Expense ratios are seemingly small — they typically range anywhere from less than 1 percent to 2 percent — but they can have an impact on your investments in the long run.

Say you’ve invested $10,000 in a fund that has a 6 percent annual return and an expense ratio of 1.5 percent. In 25 years, that fee has cost you $13,339 in returns. By contrast, if that account had an expense ratio of 0.5 percent instead, that number goes down to $5,031. (Check out this Vanguard graphic for more on how expense ratios could affect your returns.)

The bottom line: “[Your expense ratio] should be below 1 percent. If it’s above that, consider looking at competitors to find a better deal,” says David Blaylock, CFP® with LearnVest Planning Services. “There are probably lower-cost alternatives that achieve the same investment objectives.”

If you’re not sure what your expense ratio is, call your provider to double check or read through your prospectus, which should have the details. Many companies make it hard to find, but legally, they must share their fee information.

And if you have a 401(k), switching providers may be harder because you’re limited to who your company uses. But you can at least talk to your human resources department about the possibility of finding one that offers lower-fee funds.

Small move #2: Look into auto-escalating your retirement savings

Many experienced savers already take a “path of least resistance” approach to their retirement contributions by having a set percentage of their salary deducted from their paychecks and diverted to a 401(k).

This type of automation helps keep you from spending your retirement money, but it still leaves the job of increasing your savings up to you — a task that often falls to the priority wayside.
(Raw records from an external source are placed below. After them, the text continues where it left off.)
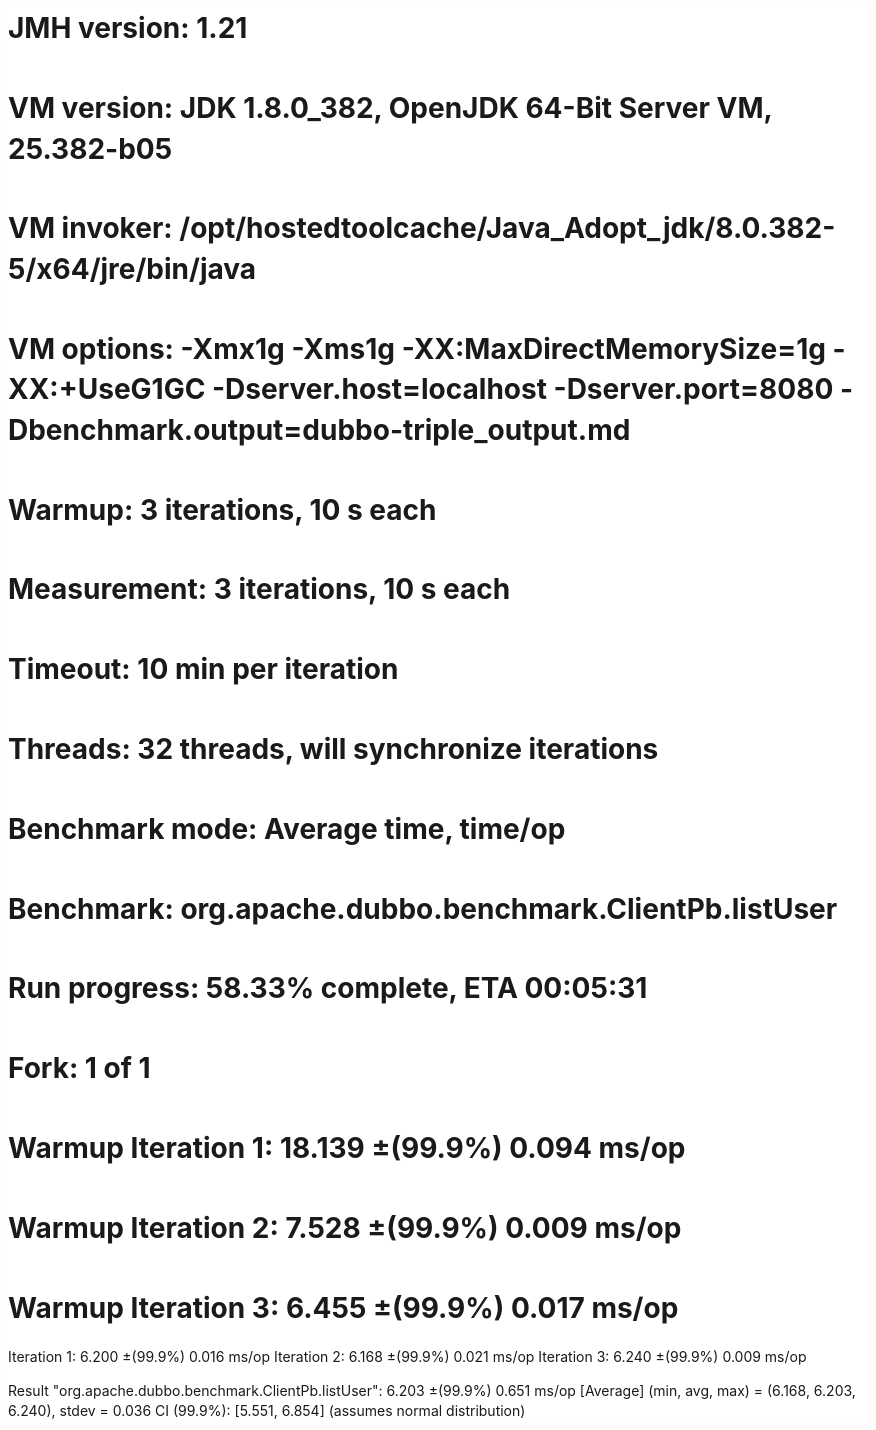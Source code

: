 
# JMH version: 1.21
# VM version: JDK 1.8.0_382, OpenJDK 64-Bit Server VM, 25.382-b05
# VM invoker: /opt/hostedtoolcache/Java_Adopt_jdk/8.0.382-5/x64/jre/bin/java
# VM options: -Xmx1g -Xms1g -XX:MaxDirectMemorySize=1g -XX:+UseG1GC -Dserver.host=localhost -Dserver.port=8080 -Dbenchmark.output=dubbo-triple_output.md
# Warmup: 3 iterations, 10 s each
# Measurement: 3 iterations, 10 s each
# Timeout: 10 min per iteration
# Threads: 32 threads, will synchronize iterations
# Benchmark mode: Average time, time/op
# Benchmark: org.apache.dubbo.benchmark.ClientPb.listUser

# Run progress: 58.33% complete, ETA 00:05:31
# Fork: 1 of 1
# Warmup Iteration   1: 18.139 ±(99.9%) 0.094 ms/op
# Warmup Iteration   2: 7.528 ±(99.9%) 0.009 ms/op
# Warmup Iteration   3: 6.455 ±(99.9%) 0.017 ms/op
Iteration   1: 6.200 ±(99.9%) 0.016 ms/op
Iteration   2: 6.168 ±(99.9%) 0.021 ms/op
Iteration   3: 6.240 ±(99.9%) 0.009 ms/op


Result "org.apache.dubbo.benchmark.ClientPb.listUser":
  6.203 ±(99.9%) 0.651 ms/op [Average]
  (min, avg, max) = (6.168, 6.203, 6.240), stdev = 0.036
  CI (99.9%): [5.551, 6.854] (assumes normal distribution)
Luckily, “plans are beginning to add an auto-escalation feature, which can even coincide with your employer’s review cycle,” says Peter Macaluso, vice president of FM International, a retirement services company. “So when you’re due for a raise of 2 percent to 4 percent, you can auto-escalate your 401(k) deferrals by 1 percent or so at the same time. It’s a way to save more without feeling it in your pocket.” In fact, one study found that auto-escalation alone helped boost savings for some workers by up to 28 percent.

If your company doesn’t offer an auto-escalation feature, or if you contribute to an IRA instead of a 401(k), consider setting a periodic calendar alert (once every six months might be a good frequency) to remind yourself to review your contributions and see how much you can afford to boost your contributions.

Small move #3: Roll over old retirement accounts

Whenever you start a new job, you’re likely also enrolling in a new 401(k) plan. And, for many people, that often means juggling two, three, four, or more accounts at any given time.

Keeping separate 401(k) accounts can be annoying for two reasons. First, from an organizational standpoint, you have multiple sets of paperwork, online passwords, and account balances to track. There’s also the fact that leaving your money in an old 401(k) means that you may not be in the loop on changes that a previous employer may have made to a plan since you left the company.

Second, if you keep separate accounts, you’re also paying separate fees. You’re being charged administrative fees for each account on top of the aforementioned expense ratios — costs that can eat into your returns. “Even if [your administrative fees] are just $30 or $40 per year, that’s still something,” Blaylock says. “Plus, you can monitor your investments more closely if they are consolidated in one place.”

So consider saving yourself some trouble by rolling everything into a single 401(k) account. Just be sure to do your homework on whether it’s better for you to roll over your old 401(k)s into your current one, or roll old balances into a single IRA — because a recent government report revealed that plan providers aren’t always up front about all of the options best suited for you.